DATA TO PROCESS:
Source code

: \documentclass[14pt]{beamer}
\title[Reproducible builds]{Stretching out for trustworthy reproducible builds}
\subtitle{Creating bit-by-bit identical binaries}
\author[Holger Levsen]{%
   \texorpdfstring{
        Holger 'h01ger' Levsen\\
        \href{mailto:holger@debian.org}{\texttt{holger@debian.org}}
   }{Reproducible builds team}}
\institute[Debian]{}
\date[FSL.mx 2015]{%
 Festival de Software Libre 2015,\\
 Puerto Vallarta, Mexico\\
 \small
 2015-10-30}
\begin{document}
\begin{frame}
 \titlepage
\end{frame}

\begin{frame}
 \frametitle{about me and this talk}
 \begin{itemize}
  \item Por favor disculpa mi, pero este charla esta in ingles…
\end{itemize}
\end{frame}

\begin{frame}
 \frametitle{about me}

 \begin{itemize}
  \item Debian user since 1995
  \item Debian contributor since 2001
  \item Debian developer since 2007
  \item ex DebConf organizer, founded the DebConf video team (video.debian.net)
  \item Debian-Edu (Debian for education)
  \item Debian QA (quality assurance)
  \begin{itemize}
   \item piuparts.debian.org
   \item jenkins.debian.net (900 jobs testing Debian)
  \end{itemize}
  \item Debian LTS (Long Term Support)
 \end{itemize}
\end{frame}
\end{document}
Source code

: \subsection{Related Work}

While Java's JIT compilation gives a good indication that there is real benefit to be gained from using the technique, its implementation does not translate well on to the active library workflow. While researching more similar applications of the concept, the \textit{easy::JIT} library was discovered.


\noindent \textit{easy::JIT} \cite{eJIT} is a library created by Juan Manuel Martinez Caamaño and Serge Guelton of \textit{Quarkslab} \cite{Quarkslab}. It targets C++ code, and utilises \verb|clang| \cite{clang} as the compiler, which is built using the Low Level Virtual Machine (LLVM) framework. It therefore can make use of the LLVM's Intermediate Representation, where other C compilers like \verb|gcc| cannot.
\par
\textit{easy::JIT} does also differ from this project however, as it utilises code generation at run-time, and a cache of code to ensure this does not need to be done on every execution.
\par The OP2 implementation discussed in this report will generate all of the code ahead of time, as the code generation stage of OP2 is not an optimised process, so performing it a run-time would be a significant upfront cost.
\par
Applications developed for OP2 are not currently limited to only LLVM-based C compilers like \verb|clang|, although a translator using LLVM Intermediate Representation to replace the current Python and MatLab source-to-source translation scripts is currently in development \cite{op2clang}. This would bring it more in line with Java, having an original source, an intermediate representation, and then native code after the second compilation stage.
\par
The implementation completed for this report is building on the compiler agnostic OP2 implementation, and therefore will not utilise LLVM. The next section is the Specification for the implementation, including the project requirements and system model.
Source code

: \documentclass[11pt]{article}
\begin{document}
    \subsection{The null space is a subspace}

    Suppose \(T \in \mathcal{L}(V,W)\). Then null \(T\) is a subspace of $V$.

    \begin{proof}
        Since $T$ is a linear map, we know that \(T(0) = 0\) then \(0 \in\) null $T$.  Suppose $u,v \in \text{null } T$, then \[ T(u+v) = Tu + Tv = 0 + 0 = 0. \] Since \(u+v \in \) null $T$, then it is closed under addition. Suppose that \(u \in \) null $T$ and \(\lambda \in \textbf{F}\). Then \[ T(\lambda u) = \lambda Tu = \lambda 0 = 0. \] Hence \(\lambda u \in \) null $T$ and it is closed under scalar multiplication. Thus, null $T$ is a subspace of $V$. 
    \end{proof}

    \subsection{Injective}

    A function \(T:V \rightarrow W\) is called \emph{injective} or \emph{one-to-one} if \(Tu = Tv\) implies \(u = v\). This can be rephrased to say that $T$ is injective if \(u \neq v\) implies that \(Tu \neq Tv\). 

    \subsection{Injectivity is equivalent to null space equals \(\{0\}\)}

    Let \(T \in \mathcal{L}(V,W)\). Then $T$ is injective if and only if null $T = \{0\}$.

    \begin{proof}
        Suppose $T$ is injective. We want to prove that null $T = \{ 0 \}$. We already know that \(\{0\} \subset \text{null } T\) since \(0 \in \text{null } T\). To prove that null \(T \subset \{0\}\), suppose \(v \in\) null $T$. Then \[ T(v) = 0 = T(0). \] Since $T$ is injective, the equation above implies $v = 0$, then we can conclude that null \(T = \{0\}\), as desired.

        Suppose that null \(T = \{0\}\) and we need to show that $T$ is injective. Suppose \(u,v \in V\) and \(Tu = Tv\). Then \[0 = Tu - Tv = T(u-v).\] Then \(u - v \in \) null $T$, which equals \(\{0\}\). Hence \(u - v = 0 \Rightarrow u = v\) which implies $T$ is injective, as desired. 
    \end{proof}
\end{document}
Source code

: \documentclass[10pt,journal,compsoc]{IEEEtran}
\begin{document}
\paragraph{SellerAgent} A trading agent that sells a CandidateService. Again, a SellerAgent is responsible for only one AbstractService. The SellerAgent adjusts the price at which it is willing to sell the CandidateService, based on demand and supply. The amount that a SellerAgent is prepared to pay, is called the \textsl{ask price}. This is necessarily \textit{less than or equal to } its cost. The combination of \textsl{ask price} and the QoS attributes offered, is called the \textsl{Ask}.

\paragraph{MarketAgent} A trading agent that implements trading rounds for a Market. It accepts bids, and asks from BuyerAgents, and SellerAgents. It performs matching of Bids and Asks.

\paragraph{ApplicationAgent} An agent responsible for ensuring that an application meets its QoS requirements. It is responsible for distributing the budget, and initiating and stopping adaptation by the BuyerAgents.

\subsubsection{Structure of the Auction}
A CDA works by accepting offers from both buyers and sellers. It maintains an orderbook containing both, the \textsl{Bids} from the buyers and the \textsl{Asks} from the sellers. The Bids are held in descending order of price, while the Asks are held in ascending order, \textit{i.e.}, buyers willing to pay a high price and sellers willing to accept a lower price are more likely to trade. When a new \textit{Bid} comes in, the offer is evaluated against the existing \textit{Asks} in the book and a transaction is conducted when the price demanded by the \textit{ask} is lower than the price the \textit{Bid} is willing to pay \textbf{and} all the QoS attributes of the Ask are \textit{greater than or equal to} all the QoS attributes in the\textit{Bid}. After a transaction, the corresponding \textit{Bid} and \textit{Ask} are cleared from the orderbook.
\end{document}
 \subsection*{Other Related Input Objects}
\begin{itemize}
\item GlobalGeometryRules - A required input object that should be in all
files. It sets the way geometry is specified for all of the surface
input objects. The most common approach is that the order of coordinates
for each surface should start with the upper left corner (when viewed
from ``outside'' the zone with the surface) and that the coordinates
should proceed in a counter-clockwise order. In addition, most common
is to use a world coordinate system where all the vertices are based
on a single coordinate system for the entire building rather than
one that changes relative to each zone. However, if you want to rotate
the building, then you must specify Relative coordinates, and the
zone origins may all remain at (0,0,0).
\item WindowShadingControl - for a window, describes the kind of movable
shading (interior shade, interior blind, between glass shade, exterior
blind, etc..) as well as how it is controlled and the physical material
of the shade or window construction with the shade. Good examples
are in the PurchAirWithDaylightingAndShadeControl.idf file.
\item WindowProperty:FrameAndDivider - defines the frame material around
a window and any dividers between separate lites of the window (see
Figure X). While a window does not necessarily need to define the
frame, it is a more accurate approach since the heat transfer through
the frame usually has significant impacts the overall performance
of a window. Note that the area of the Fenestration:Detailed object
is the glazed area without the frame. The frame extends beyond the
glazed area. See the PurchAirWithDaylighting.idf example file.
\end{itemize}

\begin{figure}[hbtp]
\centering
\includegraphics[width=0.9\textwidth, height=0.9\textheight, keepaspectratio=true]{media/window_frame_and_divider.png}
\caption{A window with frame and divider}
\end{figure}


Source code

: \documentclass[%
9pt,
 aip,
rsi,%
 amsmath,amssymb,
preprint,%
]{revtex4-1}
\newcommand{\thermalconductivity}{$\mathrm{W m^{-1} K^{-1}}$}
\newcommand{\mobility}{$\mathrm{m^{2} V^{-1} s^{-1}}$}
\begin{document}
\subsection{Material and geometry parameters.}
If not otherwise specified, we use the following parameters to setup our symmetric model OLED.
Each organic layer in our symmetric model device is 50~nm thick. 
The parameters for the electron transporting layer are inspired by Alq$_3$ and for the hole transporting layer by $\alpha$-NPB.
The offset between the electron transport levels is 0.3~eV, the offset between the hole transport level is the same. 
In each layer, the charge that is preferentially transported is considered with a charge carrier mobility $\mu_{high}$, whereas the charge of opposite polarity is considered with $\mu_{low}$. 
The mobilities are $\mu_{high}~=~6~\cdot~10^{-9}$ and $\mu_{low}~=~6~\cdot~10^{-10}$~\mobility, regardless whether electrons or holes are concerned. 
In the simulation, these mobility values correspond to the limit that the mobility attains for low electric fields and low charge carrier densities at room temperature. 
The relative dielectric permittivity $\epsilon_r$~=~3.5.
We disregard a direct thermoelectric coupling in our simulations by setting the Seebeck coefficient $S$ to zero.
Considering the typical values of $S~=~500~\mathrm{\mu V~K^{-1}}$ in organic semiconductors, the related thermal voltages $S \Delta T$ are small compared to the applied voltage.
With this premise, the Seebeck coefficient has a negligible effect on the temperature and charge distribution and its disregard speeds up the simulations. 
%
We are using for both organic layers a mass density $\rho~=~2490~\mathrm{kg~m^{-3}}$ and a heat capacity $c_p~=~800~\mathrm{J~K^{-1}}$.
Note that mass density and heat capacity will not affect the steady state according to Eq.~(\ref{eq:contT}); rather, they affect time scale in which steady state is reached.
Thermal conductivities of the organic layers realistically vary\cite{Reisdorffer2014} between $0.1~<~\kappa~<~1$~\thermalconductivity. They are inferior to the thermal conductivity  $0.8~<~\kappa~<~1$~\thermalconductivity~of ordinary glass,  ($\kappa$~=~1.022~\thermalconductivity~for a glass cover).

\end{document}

EXERCISE BRIEF: Copy exactly the lines that run from the one containing "Thermal conductivities of" to the last line of the listing, both included, and nothing more.

RESPONSE AREA:
Thermal conductivities of the organic layers realistically vary\cite{Reisdorffer2014} between $0.1~<~\kappa~<~1$~\thermalconductivity. They are inferior to the thermal conductivity  $0.8~<~\kappa~<~1$~\thermalconductivity~of ordinary glass,  ($\kappa$~=~1.022~\thermalconductivity~for a glass cover).

\end{document}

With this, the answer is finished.